Welcome to the second great artist lesson. Today I will be touching on some aspects of Diego de Velasquez's paintings that inspire me. I hope my perspective shines light on something you can take away and use in your own work.

Being primarily a portrait painter as Velasquez was, I'm drawn to his ability to reference and note how light and shadows play. Many young and developing artists believe the best way to make a beautiful piece of art is to paint photo-realistic and get every line and detail into the work. If you have not learned, within a work that requires a singular focal point, every detail near and far will be too distracting for your eye to focus when necessary. This reminds me of one of Rembrandt's quotes. "Paintings are for viewing, not smelling." In other words, think about what your viewer will actually see from 10 yards away. Velasquez was one of the early developers of this loose painterly method. His brush strokes are highly visible. Most of the marks I find remarkable are the highlights and radiant glows he sometimes lays smooth or leaves a think mark with oils. In many of his moving portraits, half of the faces looks like an oil sketch with no true definition or light tones. Up close, it reveals a sense of incomplete work but from a far, all the necessary details to capture their likeness are present. As he grew more fluid with his stroke and mixed less value steps, his abstraction grew. In his Villa Medici Lanscapes, one can really see how he thinks through his layers and loose representation of subtle shadows and textures. His simplicity blows my mind every time. It is very easy to see he has a small palette of color tones. Yet being a royal painter, he had access to minerals such as azurite and lapis lazuli, that many painters could never afford. The majority of his work is done with lead white, iron oxide, organic black, a hint of vermilion and a touch of azurite to cool the mix. Although this is very effective, it is interesting to note that artist of that period never had to worry about using too saturated of tones. The dirt and minerals they could acquire only offered a small range of colors, indirectly helping them represent life more realistically.

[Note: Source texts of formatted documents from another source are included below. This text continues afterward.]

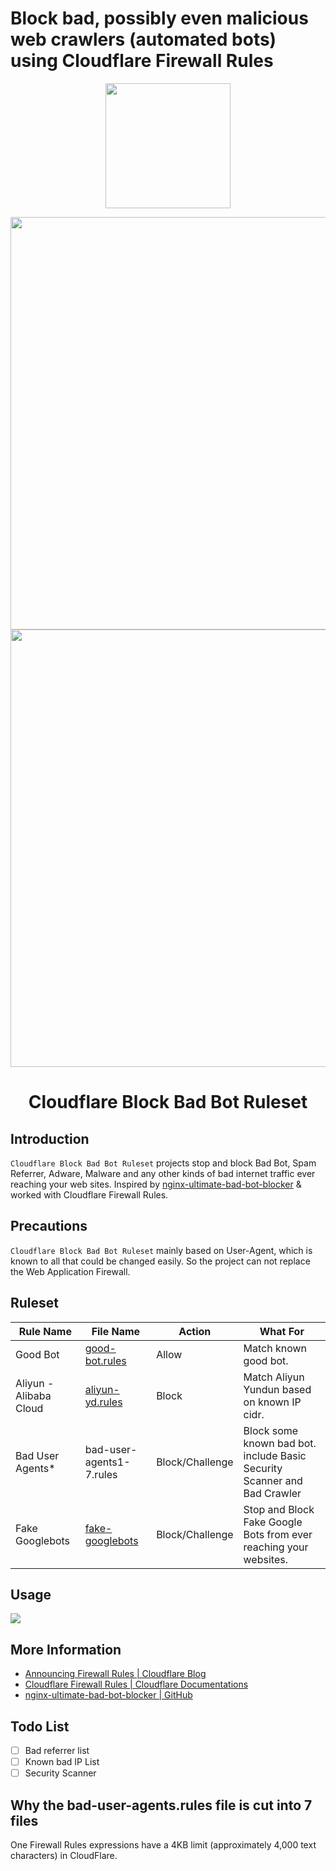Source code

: # Block bad, possibly even malicious web crawlers (automated bots) using Cloudflare Firewall Rules<br>

<p align="center">
<img src="https://blog.cloudflare.com/content/images/2018/10/Firewall-rules-white-back.svg" width="200px">
</p>
<p align="center">
<img src="https://i.ibb.co/xq3Wzsj/Capture-20200606004250-1016x632.png" width="660px">
<img src="https://i.ibb.co/M1ttyKM/Capture-20200606005552-1027x602.png" width="700px">
</p>
<h1 align="center">Cloudflare Block Bad Bot Ruleset</h1>




## Introduction

`Cloudflare Block Bad Bot Ruleset` projects stop and block Bad Bot, Spam Referrer, Adware, Malware and any other kinds of bad internet traffic ever reaching your web sites. Inspired by [nginx-ultimate-bad-bot-blocker](https://github.com/mitchellkrogza/nginx-ultimate-bad-bot-blocker) & worked with Cloudflare Firewall Rules.

## Precautions

`Cloudflare Block Bad Bot Ruleset` mainly based on User-Agent, which is known to all that could be changed easily. So the project can not replace the Web Application Firewall.

## Ruleset

Rule Name | File Name | Action | What For
---- | ---- | ---- | ----
Good Bot | [good-bot.rules](./good-bot.rules) | Allow | Match known good bot.<br>
Aliyun - Alibaba Cloud | [aliyun-yd.rules](./aliyun-yd.rules) | Block | Match Aliyun Yundun based on known IP cidr.<br>
Bad User Agents* | bad-user-agents1-7.rules | Block/Challenge | Block some known bad bot. include  Basic Security Scanner and Bad Crawler<br>
Fake Googlebots | [fake-googlebots](./fake-googlebots.rules) | Block/Challenge | Stop and Block Fake Google Bots from ever reaching your websites.<br>

## Usage

![](https://i.ibb.co/KKPch3g/5bd801833e8d3.png)

## More Information

- [Announcing Firewall Rules | Cloudflare Blog](https://blog.cloudflare.com/announcing-firewall-rules/)
- [Cloudflare Firewall Rules | Cloudflare Documentations](https://developers.cloudflare.com/firewall/)
- [nginx-ultimate-bad-bot-blocker | GitHub](https://github.com/mitchellkrogza/nginx-ultimate-bad-bot-blocker)

## Todo List

- [ ] Bad referrer list
- [ ] Known bad IP List
- [ ] Security Scanner

## Why the bad-user-agents.rules file is cut into 7 files

One Firewall Rules expressions have a 4KB limit (approximately 4,000 text characters) in CloudFlare.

Other things that Velasquez had to consider for his viewers, being Spain's royal painter, is art that would be hung high on the wall, colors that would help the subjects stand out in dim corners of rooms or high above altars and whether it was a high traffic area or meant for prayer and solitude. Most artists will still only have to deal with their own living space or family members bathrooms. If you have ever done a mural, you know what it is like trying to relate to those who will see the work publicly without compromising your concept.

It is always a joy to look at the creations of others and learn how they worked in their time period. It says a lot about lifestyles and the priorities of the artist and the patrons of the time. Thanks again for reading along. I hope you enjoyed the read.